Scylla Enterprise Release 2019.1.0

The Scylla team is pleased to announce the release of Scylla Enterprise 2019.1.0, a production-ready Scylla Enterprise major release.

The Scylla Enterprise 2019.1 release is based on Scylla Open Source 3.0, inheriting features from that release, and also add new features which are only offered to our Scylla Enterprise customers. Scylla Enterprise 2019.1 includes backported bug fixes from upstream releases and master.

Related Links

Scylla Enterprise customers are encouraged to upgrade to Scylla Enterprise 2019.1, and are welcome to contact our Support Team with questions.

New Distribution Support

Scylla Enterprise packages are newly available for:

  • Debian 9
  • Ubuntu 18.04

Deprecated

Scylla Enterprise for:

  • Ubuntu 14
  • Debian 8

Note that Scylla Enterprise 2019.1 is not supported Ubuntu 14 and Debian 8. If you are using Ubuntu 14, or Debian 8 please contact Scylla support for help to upgrade to a later OS release.

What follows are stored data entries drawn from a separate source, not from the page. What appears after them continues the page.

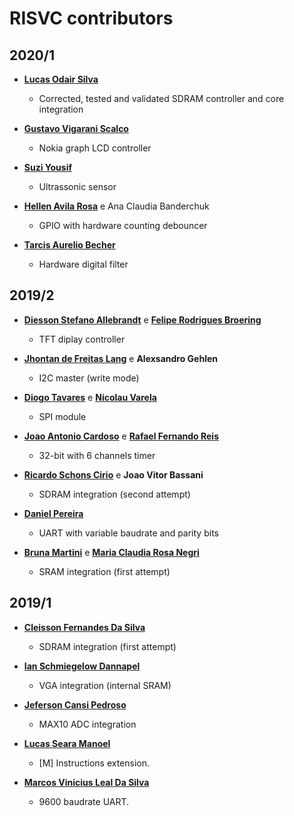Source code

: RISVC contributors
============================================

## 2020/1

* **[Lucas Odair Silva](https://github.com/luscasos)**
  * Corrected, tested and validated SDRAM controller and core integration
  
* **[Gustavo Vigarani Scalco](https://github.com/gscalco)**
  * Nokia graph LCD controller
  
* **[Suzi Yousif](https://github.com/suziyousif)**
  * Ultrassonic sensor

* **[Hellen Avila Rosa](https://github.com/hellenavilarosa)** e Ana Claudia Banderchuk
  * GPIO with hardware counting debouncer
  
* **[Tarcis Aurelio Becher](https://github.com/tarciszera)**
  * Hardware digital filter

## 2019/2 

* **[Diesson Stefano Allebrandt](https://github.com/diesson)** e **[Felipe Rodrigues Broering](https://github.com/BroeringFelipe)**
  * TFT diplay controller

* **[Jhontan de Freitas Lang](https://github.com/jhonatanlang)** e **Alexsandro Gehlen**
  * I2C master (write mode)

* **[Diogo Tavares](https://github.com/diogo0001)** e **[Nicolau Varela](https://github.com/NicoVarela)**
  * SPI module

* **[Joao Antonio Cardoso](https://github.com/joaoantoniocardoso/)** e **[Rafael Fernando Reis](https://github.com/ReisRafaelFernando)**
  * 32-bit with 6 channels timer

* **[Ricardo Schons Cirio](https://github.com/ricardocirio)** e **Joao Vitor Bassani**
  * SDRAM integration (second attempt)

* **[Daniel Pereira](https://github.com/Adjucaris)**
  * UART with variable baudrate and parity bits

* **[Bruna Martini](https://github.com/abrunamartini)** e **[Maria Claudia Rosa Negri](https://github.com/marianegri)**
  * SRAM integration (first attempt)

## 2019/1

* **[Cleisson Fernandes Da Silva](https://github.com/cleissom)**
  * SDRAM integration (first attempt)

* **[Ian Schmiegelow Dannapel](https://github.com/Eximmius)**
  * VGA integration (internal SRAM)

* **[Jeferson Cansi Pedroso](https://github.com/jefersonpedroso)**
  * MAX10 ADC integration

* **[Lucas Seara Manoel](https://github.com/lsmanoel)**
  * [M] Instructions extension.

* **[Marcos Vinicius Leal Da Silva](https://github.com/marcosleal)**

  * 9600 baudrate UART.


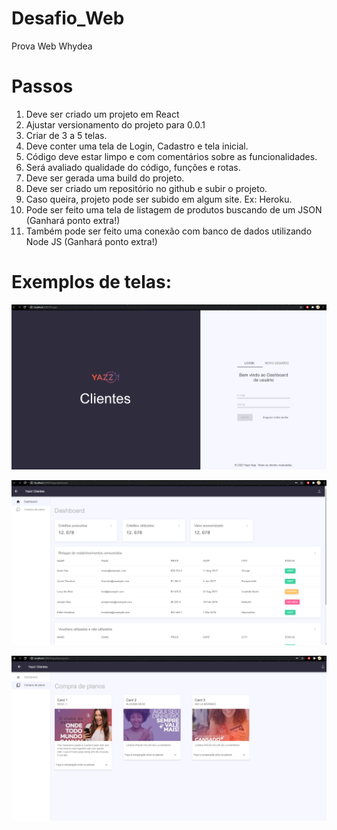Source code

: # Desafio_Web
Prova Web Whydea

# Passos

1. Deve ser criado um projeto em React
2. Ajustar versionamento do projeto para 0.0.1
3. Criar de 3 a 5 telas.
4. Deve conter uma tela de Login, Cadastro e tela inicial.
5. Código deve estar limpo e com comentários sobre as funcionalidades.
6. Será avaliado qualidade do código, funções e rotas.
7. Deve ser gerada uma build do projeto.
8. Deve ser criado um repositório no github e subir o projeto.
9. Caso queira, projeto pode ser subido em algum site. Ex: Heroku.
10. Pode ser feito uma tela de listagem de produtos buscando de um JSON (Ganhará ponto extra!)
11. Também pode ser feito uma conexão com banco de dados utilizando Node JS (Ganhará ponto extra!)

# Exemplos de telas:

![alt text](https://github.com/whydea/Desafio_Web/blob/main/Imagens/Login_Cadastro.PNG?raw=true)

![alt text](https://github.com/whydea/Desafio_Web/blob/main/Imagens/Dashboard1.PNG?raw=true)

![alt text](https://github.com/whydea/Desafio_Web/blob/main/Imagens/Dashboard2.PNG?raw=true)
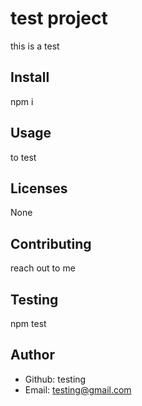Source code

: # test project

this is a test

## Install

npm i

## Usage

to test

## Licenses

None

## Contributing

reach out to me

## Testing

npm test

## Author

- Github: testing
- Email: testing@gmail.com
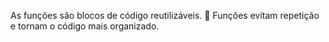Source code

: As funções são blocos de código reutilizáveis.
🚀 Funções evitam repetição e tornam o código mais organizado.
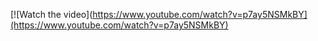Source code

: [![Watch the video](https://www.youtube.com/watch?v=p7ay5NSMkBY](https://www.youtube.com/watch?v=p7ay5NSMkBY)
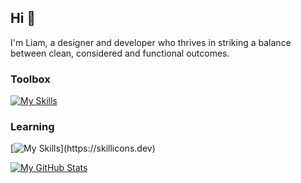 ## Hi 👋 

I'm Liam, a designer and developer who thrives in striking a balance
between clean, considered and functional outcomes.  

### Toolbox  
[![My Skills](https://skillicons.dev/icons?i=html,css,js)](https://skillicons.dev)

### Learning  
[![My Skills](https://skillicons.dev/icons?i=nodejs,express,react,docker,ts,nuxtjs,)](https://skillicons.dev)

[![My GitHub Stats](https://github-readme-stats.vercel.app/api?username=liammelkersson&show_icons=true&theme=dark)](https://github.com/liammelkersson)

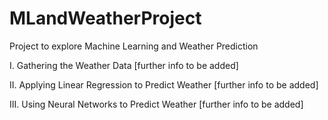 # MLandWeatherProject
Project to explore Machine Learning and Weather Prediction

I. Gathering the Weather Data
[further info to be added]

II. Applying Linear Regression to Predict Weather
[further info to be added]

III. Using Neural Networks to Predict Weather
[further info to be added]
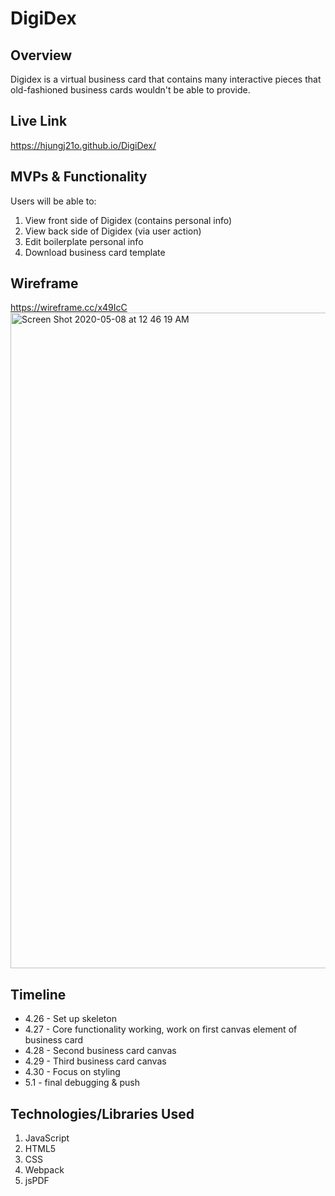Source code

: # DigiDex

## Overview
Digidex is a virtual business card that contains many interactive pieces that old-fashioned business cards wouldn't be able to provide.

## Live Link
https://hjungj21o.github.io/DigiDex/

## MVPs & Functionality
Users will be able to: 
1. View front side of Digidex (contains personal info)
2. View back side of Digidex (via user action)
3. Edit boilerplate personal info
4. Download business card template


## Wireframe
https://wireframe.cc/x49IcC
<img width="1049" alt="Screen Shot 2020-05-08 at 12 46 19 AM" src="https://user-images.githubusercontent.com/57606555/81371318-899dd200-90c5-11ea-8247-38810b4b1dea.png">


## Timeline
* 4.26 - Set up skeleton
* 4.27 - Core functionality working, work on first canvas element of business card
* 4.28 - Second business card canvas
* 4.29 - Third business card canvas
* 4.30 - Focus on styling
* 5.1 - final debugging & push

## Technologies/Libraries Used
1. JavaScript
2. HTML5
3. CSS
4. Webpack
5. jsPDF
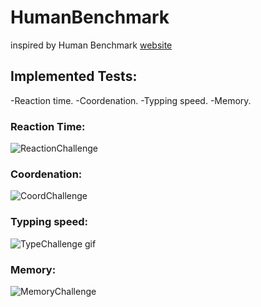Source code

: # HumanBenchmark

inspired by Human Benchmark [website](https://humanbenchmark.com/tests/reactiontime)

## Implemented Tests:
-Reaction time.
-Coordenation.
-Typping speed.
-Memory.

### Reaction Time:
![ReactionChallenge](https://user-images.githubusercontent.com/55359384/140880988-5bddcefe-95e6-47a6-924a-59b84bdd9adc.gif)

### Coordenation:
![CoordChallenge](https://user-images.githubusercontent.com/55359384/140881035-3c96410e-085c-4167-9d83-985c575b67fd.gif)

### Typping speed:
![TypeChallenge gif](https://user-images.githubusercontent.com/55359384/140881534-fed1dcdd-1307-44ec-828e-6b6f4723b57a.gif)

### Memory:
![MemoryChallenge](https://user-images.githubusercontent.com/55359384/140881149-410b0f5b-0b56-4cf9-8361-1bb66ed42273.gif)
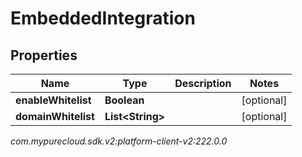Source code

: # EmbeddedIntegration


## Properties

| Name | Type | Description | Notes |
| ------------ | ------------- | ------------- | ------------- |
| **enableWhitelist** | **Boolean** |  |  [optional] |
| **domainWhitelist** | **List&lt;String&gt;** |  |  [optional] |




_com.mypurecloud.sdk.v2:platform-client-v2:222.0.0_
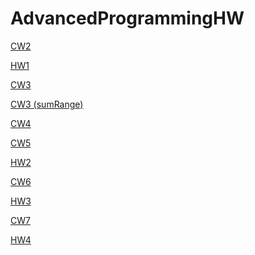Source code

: # AdvancedProgrammingHW
<a href="https://gokcedastan.github.io/AdvancedProgrammingHW/Array%20Demo.html" rel="nofollow"> CW2 </a>

<a href="https://gokcedastan.github.io/AdvancedProgrammingHW/HW1.html" rel="nofollow" >HW1 </a>

<a href="https://gokcedastan.github.io/AdvancedProgrammingHW/inspector.html" rel="nofollow" >CW3 </a>

<a href="https://gokcedastan.github.io/AdvancedProgrammingHW/sumRange.png" rel="nofollow" >CW3 (sumRange)</a>

<a href="https://gokcedastan.github.io/AdvancedProgrammingHW/index2.html" rel="nofollow" >CW4 </a>

<a href="https://gokcedastan.github.io/AdvancedProgrammingHW/CW5.html" rel="nofollow" >CW5 </a>

<a href="https://gokcedastan.github.io/AdvancedProgrammingHW/database.html" rel="nofollow" >HW2 </a>

<a href="https://gokcedastan.github.io/AdvancedProgrammingHW/timing.html" rel="nofollow" >CW6 </a>

<a href="https://gokcedastan.github.io/AdvancedProgrammingHW/hw3.html" rel="nofollow" >HW3 </a>

<a href="https://gokcedastan.github.io/AdvancedProgrammingHW/CW7/cw7.html" rel="nofollow" >CW7 </a>

<a href="https://gokcedastan.github.io/AdvancedProgrammingHW/CW7/index.html" rel="nofollow" >HW4 </a>

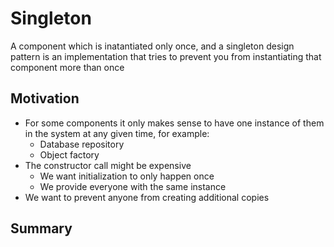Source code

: # Singleton

A component which is inatantiated only once, and a singleton design pattern is an implementation that tries to prevent you from instantiating that component more than once

## Motivation

- For some components it only makes sense to have one instance of them in the system at any given time, for example:
  - Database repository
  - Object factory
- The constructor call might be expensive
  - We want initialization to only happen once
  - We provide everyone with the same instance
- We want to prevent anyone from creating additional copies

## Summary
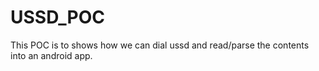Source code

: # USSD_POC
This POC is to shows how we can dial ussd and read/parse the contents into an android app.
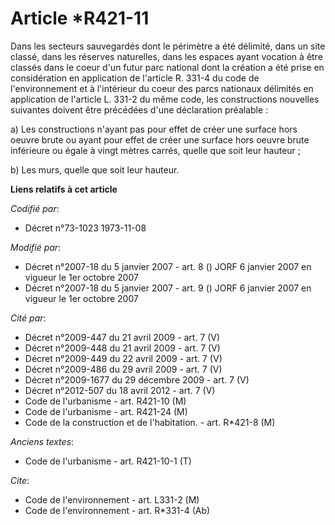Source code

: # Article *R421-11

Dans les secteurs sauvegardés dont le périmètre a été délimité, dans un site classé, dans les réserves naturelles, dans les
espaces ayant vocation à être classés dans le coeur d'un futur parc national dont la création a été prise en considération en
application de l'article R. 331-4 du code de l'environnement et à l'intérieur du coeur des parcs nationaux délimités en
application de l'article L. 331-2 du même code, les constructions nouvelles suivantes doivent être précédées d'une
déclaration préalable :

a) Les constructions n'ayant pas pour effet de créer une surface hors oeuvre brute ou ayant pour effet de créer une surface
hors oeuvre brute inférieure ou égale à vingt mètres carrés, quelle que soit leur hauteur ;

b) Les murs, quelle que soit leur hauteur.

**Liens relatifs à cet article**

_Codifié par_:

  - Décret n°73-1023 1973-11-08

_Modifié par_:

  - Décret n°2007-18 du 5 janvier 2007 - art. 8 () JORF 6 janvier 2007 en vigueur le 1er octobre 2007
  - Décret n°2007-18 du 5 janvier 2007 - art. 9 () JORF 6 janvier 2007 en vigueur le 1er octobre 2007

_Cité par_:

  - Décret n°2009-447 du 21 avril 2009 - art. 7 (V)
  - Décret n°2009-448 du 21 avril 2009 - art. 7 (V)
  - Décret n°2009-449 du 22 avril 2009 - art. 7 (V)
  - Décret n°2009-486 du 29 avril 2009 - art. 7 (V)
  - Décret n°2009-1677 du 29 décembre 2009 - art. 7 (V)
  - Décret n°2012-507 du 18 avril 2012 - art. 7 (V)
  - Code de l'urbanisme - art. R421-10 (M)
  - Code de l'urbanisme - art. R421-24 (M)
  - Code de la construction et de l'habitation. - art. R*421-8 (M)

_Anciens textes_:

  - Code de l'urbanisme - art. R421-10-1 (T)

_Cite_:

  - Code de l'environnement - art. L331-2 (M)
  - Code de l'environnement - art. R*331-4 (Ab)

Additional AWS EC2 instance type

Scylla Enterprise 2019.1 AMI is optimized to work with AWS EC2 i3 instances, now including i3.metal #620

New features In 2019.1

Scylla 2019.1 will include all the Scylla Enterprise features of previous releases, including Auditing and In-Memory Tables, in addition, it will include the following, new, Scylla Enterprise only features:

Workload Prioritization – Technology Preview

Scylla Enterprise will enable its users to safely prioritize different workloads. For example, a user may balance real-time operational workloads with big-data analytical workloads within a single database cluster. Online Transaction Processing (OLTP) and Online Analytical Processing (OLAP) have very different data access patterns and characteristics. OLTP involves many small and varied transactions, including mixed writes, updates, and reads, with a high sensitivity to latency. In contrast, OLAP emphasizes the throughput of broad scans across datasets. By introducing capabilities that isolate workloads, Scylla Enterprise will uniquely support simultaneous OLTP and OLAP workloads without sacrificing latency or throughput. Note that workload prioritization can be used to differentiate between any two or more different workloads (for example, different OLTP workloads with different priorities or SLAs).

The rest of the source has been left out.